The Last Graduate Page 8

My hopes of graduating would have been in equal shambles, except for that spellbook I’d found. The Golden Stone phase-changing spell is so valuable outside that Aadhya had been able to run an auction among last year’s seniors that had netted me a heap of mana, and even a pair of lightly used trainers on top of it. She was planning to do another one among the kids in our year soon. With luck I would end up short seven crystals instead of nineteen. That was still a painful deficit to be making up, and I needed another thirty at graduation on top of it, at least.

That’s what I’d planned to use my glorious free Wednesday afternoons for. Ha very ha. The baby vipersac turned out to be only the first of a series of maleficaria that all seemed irresistibly drawn to this specific library classroom. There were mals waiting to leap when we walked in the door. There were mals hiding in shadows that pounced while we were distracted. There were mals that came in through the vents halfway through class. There were mals inside the roll-top desk. There were mals waiting when we walked out the door. I could have avoided learning Chinese with absolutely no problem, just by not doing a thing. The entire pack of freshmen would have been gone before the second week of the term.

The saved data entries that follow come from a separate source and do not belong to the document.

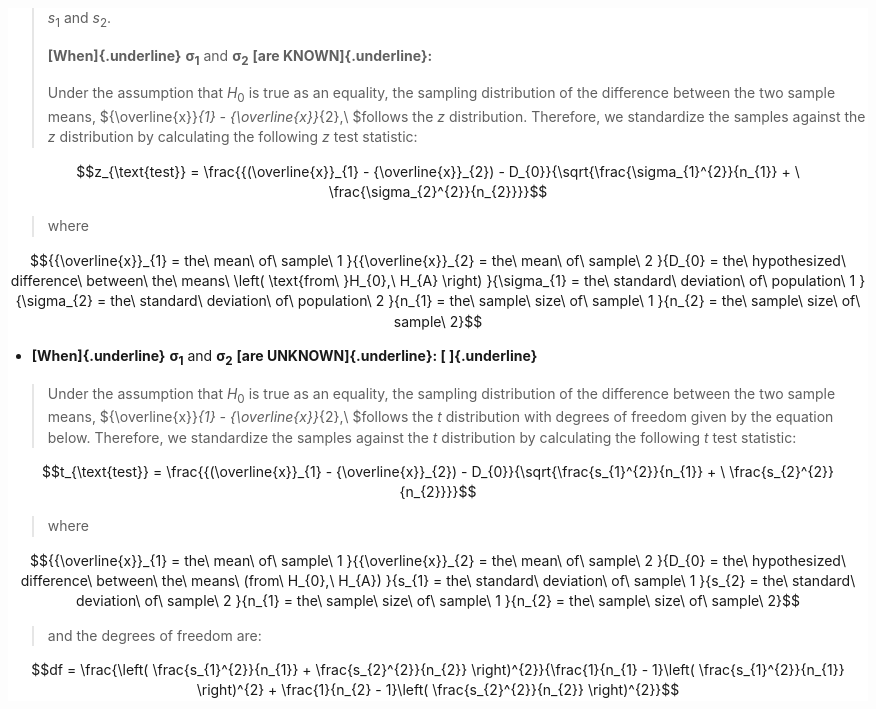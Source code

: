 > $s_{1}\text{\ and\ }s_{2}$.
>
> **[When]{.underline}**
> $\mathbf{\sigma}_{\mathbf{1}}\mathbf{\text{\ and\ }}\mathbf{\sigma}_{\mathbf{2}}\mathbf{\ }$**[are
> KNOWN]{.underline}:**
>
> Under the assumption that $H_{0}$ is true as an equality, the sampling
> distribution of the difference between the two sample means,
> ${\overline{x}}_{1} - {\overline{x}}_{2},\ $follows the $z$
> distribution. Therefore, we standardize the samples against the $z$
> distribution by calculating the following $z$ test statistic:

$$z_{\text{test}} = \frac{{(\overline{x}}_{1} - {\overline{x}}_{2}) - D_{0}}{\sqrt{\frac{\sigma_{1}^{2}}{n_{1}} + \ \frac{\sigma_{2}^{2}}{n_{2}}}}$$

> where

$${{\overline{x}}_{1} = the\ mean\ of\ sample\ 1
}{{\overline{x}}_{2} = the\ mean\ of\ sample\ 2
}{D_{0} = the\ hypothesized\ difference\ between\ the\ means\ \left( \text{from\ }H_{0},\ H_{A} \right)
}{\sigma_{1} = the\ standard\ deviation\ of\ population\ 1
}{\sigma_{2} = the\ standard\ deviation\ of\ population\ 2
}{n_{1} = the\ sample\ size\ of\ sample\ 1
}{n_{2} = the\ sample\ size\ of\ sample\ 2}$$

-   **[When]{.underline}**
    $\mathbf{\sigma}_{\mathbf{1}}\mathbf{\text{\ and\ }}\mathbf{\sigma}_{\mathbf{2}}\mathbf{\ }$**[are
    UNKNOWN]{.underline}: [ ]{.underline}**

> Under the assumption that $H_{0}$ is true as an equality, the sampling
> distribution of the difference between the two sample means,
> ${\overline{x}}_{1} - {\overline{x}}_{2},\ $follows the $t$
> distribution with $\text{degrees\ of\ freedom}$ given by the equation
> below. Therefore, we standardize the samples against the $t$
> distribution by calculating the following $t$ test statistic:

$$t_{\text{test}} = \frac{{(\overline{x}}_{1} - {\overline{x}}_{2}) - D_{0}}{\sqrt{\frac{s_{1}^{2}}{n_{1}} + \ \frac{s_{2}^{2}}{n_{2}}}}$$

> where

$${{\overline{x}}_{1} = the\ mean\ of\ sample\ 1
}{{\overline{x}}_{2} = the\ mean\ of\ sample\ 2
}{D_{0} = the\ hypothesized\ difference\ between\ the\ means\ (from\ H_{0},\ H_{A})
}{s_{1} = the\ standard\ deviation\ of\ sample\ 1
}{s_{2} = the\ standard\ deviation\ of\ sample\ 2
}{n_{1} = the\ sample\ size\ of\ sample\ 1
}{n_{2} = the\ sample\ size\ of\ sample\ 2}$$

> and the degrees of freedom are:

$$df = \frac{\left( \frac{s_{1}^{2}}{n_{1}} + \frac{s_{2}^{2}}{n_{2}} \right)^{2}}{\frac{1}{n_{1} - 1}\left( \frac{s_{1}^{2}}{n_{1}} \right)^{2} + \frac{1}{n_{2} - 1}\left( \frac{s_{2}^{2}}{n_{2}} \right)^{2}}$$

The writing was on the wall by the end of our first Wednesday session, in letters of dripping blood, literally: I’d just smeared a willanirga across the entire perimeter of the room, stomach sac and intestines and all. As we all headed to dinner in more-or-less bespattered condition, I swallowed my own irritation and told Sudarat—the enclave girl—that if she wanted more rescuing, she’d need to share some of her mana supply.

Her face went all red and blotchy, and she said, haltingly, “I don’t—I’m not,” and then she burst into tears and ran on ahead, and Zheng said, “You haven’t heard about Bangkok.”

“What haven’t I heard about Bangkok?”

“It’s gone,” he said. “Something took out the enclave, just a few weeks before induction day.”

I stared at him. The point of enclaves is they don’t get taken out. “How? By what?”

He made a big arms-spread shrug.

“Have you all heard about Bangkok?” I demanded at dinner, wondering how I’d missed a piece of news that big, but actually I was ahead of the curve: Liu was the only one at the table who nodded, and she said, “I just heard in history.”

“Heard what?” Aadhya wanted to know.

“Bangkok’s gone,” I said. “The enclave’s been destroyed.”

“What?” Chloe said, jerking so hard she slopped her orange juice all over her tray. She’d asked to eat with us—and nicely, not like she was doing us a favor gracing us with her presence—so I’d gritted my teeth and said yes. “That’s got to be fake.”

Liu shook her head. “A girl from Shanghai in our class confirmed it. Her parents told her little sister to tell her about it.”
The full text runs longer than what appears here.